Climate communicators are working overtime to translate the findings of climate researchers into information that the public can comprehend and respond to with action. New research offers some guidance about how to do so effectively.
Study findings published in a forthcoming issue of the journal Climate Risk Management examine how people respond to two distinct climate-change terms: resilience and adaptation. The study, conducted by researchers Gabrielle Wong-Parodi from Carnegie Mellon University and her colleagues, involved 450 participants.
“Resilience” refers to a trait which “reflect[s] a general ability to master challenges.” It usually implies growing new capacities to deal with a challenge. “Adaptation,” on the other hand, is “a state, reflecting how individuals deal with specific” situations, and typically involves preserving the resources one already has.
Although these two terms are distinct and unique for climate change researchers, Wong-Parodi wanted to see how well they translated for the public. That is, when it comes to mobilizing the public to deal with climate change, is one term better than the other?

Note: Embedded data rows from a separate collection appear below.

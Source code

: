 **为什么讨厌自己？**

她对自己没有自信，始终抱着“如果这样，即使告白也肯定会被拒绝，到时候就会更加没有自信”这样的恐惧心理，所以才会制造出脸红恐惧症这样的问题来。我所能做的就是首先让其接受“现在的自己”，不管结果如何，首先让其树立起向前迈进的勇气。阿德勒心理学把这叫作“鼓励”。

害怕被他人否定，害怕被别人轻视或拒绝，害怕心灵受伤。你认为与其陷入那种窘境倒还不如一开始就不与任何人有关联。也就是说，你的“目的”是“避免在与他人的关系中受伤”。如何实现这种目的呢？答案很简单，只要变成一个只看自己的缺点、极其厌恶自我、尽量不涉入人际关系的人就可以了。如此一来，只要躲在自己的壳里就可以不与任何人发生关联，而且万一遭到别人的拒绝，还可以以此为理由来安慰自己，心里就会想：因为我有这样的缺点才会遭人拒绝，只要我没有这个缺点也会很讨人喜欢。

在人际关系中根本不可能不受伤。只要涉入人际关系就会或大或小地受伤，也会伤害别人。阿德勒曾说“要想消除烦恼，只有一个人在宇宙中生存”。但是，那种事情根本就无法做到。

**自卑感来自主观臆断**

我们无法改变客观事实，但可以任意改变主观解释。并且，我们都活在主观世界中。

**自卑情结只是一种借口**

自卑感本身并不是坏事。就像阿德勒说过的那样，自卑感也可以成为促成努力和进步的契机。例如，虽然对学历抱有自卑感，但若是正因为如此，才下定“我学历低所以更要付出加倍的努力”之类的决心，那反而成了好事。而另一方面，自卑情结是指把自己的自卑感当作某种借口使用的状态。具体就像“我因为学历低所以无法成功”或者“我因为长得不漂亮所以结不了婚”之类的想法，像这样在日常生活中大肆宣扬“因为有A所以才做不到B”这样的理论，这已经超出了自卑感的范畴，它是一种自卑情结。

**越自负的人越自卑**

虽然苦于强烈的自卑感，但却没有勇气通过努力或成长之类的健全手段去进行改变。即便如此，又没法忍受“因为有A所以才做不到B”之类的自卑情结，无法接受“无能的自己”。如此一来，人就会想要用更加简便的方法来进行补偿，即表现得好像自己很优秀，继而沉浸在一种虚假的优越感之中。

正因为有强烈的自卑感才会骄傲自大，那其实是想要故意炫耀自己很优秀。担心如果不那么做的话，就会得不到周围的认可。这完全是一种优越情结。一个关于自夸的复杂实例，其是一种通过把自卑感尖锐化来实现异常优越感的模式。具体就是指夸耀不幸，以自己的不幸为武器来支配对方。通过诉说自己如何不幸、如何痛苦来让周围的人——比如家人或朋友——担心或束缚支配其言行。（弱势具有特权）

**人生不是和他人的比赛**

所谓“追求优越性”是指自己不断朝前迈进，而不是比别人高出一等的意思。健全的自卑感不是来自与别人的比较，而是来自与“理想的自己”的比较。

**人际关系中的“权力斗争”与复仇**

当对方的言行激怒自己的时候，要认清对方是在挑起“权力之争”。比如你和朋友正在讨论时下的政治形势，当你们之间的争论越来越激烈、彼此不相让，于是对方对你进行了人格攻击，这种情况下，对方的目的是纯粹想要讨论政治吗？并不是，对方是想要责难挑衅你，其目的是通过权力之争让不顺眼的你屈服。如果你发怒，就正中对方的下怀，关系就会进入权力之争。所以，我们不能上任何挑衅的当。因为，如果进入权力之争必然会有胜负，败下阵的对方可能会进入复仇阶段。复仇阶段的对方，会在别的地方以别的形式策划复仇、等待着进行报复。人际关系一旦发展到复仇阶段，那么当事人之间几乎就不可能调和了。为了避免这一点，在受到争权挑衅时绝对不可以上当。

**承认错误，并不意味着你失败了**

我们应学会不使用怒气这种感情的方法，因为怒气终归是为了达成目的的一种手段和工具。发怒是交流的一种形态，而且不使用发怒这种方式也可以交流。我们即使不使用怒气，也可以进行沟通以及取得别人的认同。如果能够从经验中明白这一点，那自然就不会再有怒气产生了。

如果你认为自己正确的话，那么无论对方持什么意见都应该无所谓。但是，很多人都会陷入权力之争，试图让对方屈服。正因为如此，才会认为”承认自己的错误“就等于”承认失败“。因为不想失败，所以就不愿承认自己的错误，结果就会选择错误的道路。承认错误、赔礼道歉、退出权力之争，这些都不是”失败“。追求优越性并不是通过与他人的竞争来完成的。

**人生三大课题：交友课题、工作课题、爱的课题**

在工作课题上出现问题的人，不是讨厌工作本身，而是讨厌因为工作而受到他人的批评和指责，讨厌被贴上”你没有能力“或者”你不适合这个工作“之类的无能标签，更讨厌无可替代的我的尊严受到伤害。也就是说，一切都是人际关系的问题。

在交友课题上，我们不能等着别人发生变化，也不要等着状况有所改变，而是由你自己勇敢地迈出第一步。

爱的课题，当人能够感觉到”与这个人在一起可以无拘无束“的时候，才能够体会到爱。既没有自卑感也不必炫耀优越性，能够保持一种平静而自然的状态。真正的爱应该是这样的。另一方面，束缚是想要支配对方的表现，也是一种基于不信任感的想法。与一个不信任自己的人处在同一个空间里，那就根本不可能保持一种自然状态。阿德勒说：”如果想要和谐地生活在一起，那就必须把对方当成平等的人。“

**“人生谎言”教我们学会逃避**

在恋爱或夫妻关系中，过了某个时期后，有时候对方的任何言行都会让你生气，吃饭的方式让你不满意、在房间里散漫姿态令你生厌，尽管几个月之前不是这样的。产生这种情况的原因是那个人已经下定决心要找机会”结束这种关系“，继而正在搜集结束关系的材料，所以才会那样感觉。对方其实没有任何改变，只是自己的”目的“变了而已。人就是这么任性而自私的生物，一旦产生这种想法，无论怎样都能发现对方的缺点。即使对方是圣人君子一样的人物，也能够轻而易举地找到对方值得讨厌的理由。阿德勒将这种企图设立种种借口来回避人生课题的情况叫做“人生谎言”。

In an experiment, they asked participants to imagine moving to a fictional coastal town, Seaside. Participants were asked to research coastal flooding and then respond to the question, “How do you think that your family might use information about coastal flooding?”
Some participants (the control group) answered the written prompt immediately, while others were taken to Seaside’s fictional website, where they read about Seaside’s policy of either adapting to or being resilient in the face of coastal flooding.
For example, the welcome page of the adaptation group read, “Seaside and its citizens are investing increasing their ability to adapt in the face of coastal flooding risks. One of our programs helps Seaside adapt by helping families make emergency plans…Your family can feel good about Adapt Seaside.”
The welcome page of the resilience group read, “Seaside and its citizens are investing increasing their resilience in the face of coastal flooding risks. One of our programs helps Seaside become more resilient by helping families make emergency plans…Your family can feel good about Resilient Seaside.”
The participants then explored the risk of coastal flooding on the Seaside page before answering a survey about their concern about flooding and their motivation to prepare for floods.
The researchers found that people who read about resilience were less likely to prepare for floods and saw the proposed actions as less helpful in dealing with flooding.
“Adaptation appears to make flooding risks seem more manageable and individual preparatory action as more worthwhile,” the researchers explain, “while Resilience appears to raise concerns, to the point of making individual actions appear less useful.”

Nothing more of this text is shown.